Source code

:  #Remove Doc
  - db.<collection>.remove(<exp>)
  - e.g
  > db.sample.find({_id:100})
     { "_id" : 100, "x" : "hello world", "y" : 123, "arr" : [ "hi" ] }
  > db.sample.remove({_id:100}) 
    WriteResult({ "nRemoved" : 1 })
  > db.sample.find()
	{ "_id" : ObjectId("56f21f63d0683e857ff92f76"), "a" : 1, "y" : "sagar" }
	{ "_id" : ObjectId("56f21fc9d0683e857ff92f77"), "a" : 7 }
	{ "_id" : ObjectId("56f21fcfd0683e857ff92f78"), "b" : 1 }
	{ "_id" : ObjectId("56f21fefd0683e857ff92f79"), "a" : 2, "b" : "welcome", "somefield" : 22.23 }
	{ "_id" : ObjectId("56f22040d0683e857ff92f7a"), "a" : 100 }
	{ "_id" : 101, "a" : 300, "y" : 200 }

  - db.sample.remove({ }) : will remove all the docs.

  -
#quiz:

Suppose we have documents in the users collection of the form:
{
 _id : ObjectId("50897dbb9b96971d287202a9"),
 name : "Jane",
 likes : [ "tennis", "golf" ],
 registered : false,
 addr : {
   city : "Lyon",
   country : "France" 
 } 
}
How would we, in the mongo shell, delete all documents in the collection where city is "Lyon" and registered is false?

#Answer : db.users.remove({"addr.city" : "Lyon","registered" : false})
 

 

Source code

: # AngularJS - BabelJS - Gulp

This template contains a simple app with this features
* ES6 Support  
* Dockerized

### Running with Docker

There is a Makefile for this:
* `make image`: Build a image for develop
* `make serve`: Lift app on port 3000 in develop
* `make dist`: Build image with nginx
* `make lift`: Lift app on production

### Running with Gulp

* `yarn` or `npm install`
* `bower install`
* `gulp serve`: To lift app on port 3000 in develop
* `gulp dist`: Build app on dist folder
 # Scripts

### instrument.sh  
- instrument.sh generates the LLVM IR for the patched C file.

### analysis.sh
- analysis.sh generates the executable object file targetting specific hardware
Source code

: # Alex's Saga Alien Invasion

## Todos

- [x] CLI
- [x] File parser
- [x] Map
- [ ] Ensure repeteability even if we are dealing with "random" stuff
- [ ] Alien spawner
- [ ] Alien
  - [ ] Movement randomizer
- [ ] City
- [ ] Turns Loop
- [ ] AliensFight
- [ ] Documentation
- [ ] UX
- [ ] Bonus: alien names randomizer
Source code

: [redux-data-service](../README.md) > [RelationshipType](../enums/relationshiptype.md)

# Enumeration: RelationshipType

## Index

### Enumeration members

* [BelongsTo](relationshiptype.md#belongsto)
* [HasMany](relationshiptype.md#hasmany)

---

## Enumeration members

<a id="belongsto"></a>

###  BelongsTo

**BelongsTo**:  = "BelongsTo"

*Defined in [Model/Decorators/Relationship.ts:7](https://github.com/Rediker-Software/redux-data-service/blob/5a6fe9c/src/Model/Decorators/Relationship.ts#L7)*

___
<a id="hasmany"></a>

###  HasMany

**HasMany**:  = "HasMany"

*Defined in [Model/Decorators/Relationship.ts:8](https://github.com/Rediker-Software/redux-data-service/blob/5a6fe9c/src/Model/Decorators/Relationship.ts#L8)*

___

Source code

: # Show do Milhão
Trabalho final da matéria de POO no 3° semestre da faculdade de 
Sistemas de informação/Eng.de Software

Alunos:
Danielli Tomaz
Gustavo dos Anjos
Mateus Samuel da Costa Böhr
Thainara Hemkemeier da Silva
_ _ _
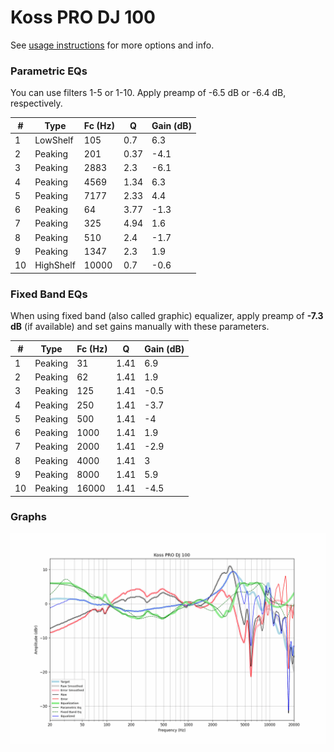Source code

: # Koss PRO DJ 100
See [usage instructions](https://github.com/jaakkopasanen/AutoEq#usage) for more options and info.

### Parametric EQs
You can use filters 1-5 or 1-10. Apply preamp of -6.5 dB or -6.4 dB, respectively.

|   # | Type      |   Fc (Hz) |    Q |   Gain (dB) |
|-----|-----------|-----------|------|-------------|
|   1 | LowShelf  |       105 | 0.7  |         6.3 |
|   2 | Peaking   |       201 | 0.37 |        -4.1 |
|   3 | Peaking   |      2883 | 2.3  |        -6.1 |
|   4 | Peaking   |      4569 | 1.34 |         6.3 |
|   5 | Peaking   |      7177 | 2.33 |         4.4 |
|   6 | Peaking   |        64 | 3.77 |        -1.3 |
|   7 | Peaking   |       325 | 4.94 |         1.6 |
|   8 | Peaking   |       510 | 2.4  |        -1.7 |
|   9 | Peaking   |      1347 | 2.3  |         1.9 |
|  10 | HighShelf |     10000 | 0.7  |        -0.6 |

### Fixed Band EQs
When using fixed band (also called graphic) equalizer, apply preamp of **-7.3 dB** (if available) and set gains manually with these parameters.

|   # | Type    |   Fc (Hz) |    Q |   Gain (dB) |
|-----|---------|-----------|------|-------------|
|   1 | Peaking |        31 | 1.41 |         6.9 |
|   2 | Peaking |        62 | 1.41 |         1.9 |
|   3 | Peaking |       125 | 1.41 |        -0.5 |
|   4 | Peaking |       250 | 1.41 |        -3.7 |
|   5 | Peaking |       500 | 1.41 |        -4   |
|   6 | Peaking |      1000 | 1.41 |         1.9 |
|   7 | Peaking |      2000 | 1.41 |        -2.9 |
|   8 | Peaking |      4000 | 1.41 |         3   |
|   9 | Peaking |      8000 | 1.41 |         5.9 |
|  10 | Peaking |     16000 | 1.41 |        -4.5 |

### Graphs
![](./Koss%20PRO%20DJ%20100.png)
_ _ _
| What is being asked |
Count how many lines of the entries include the string "false". The number is the entire answer.

| Solution to this exercise |
3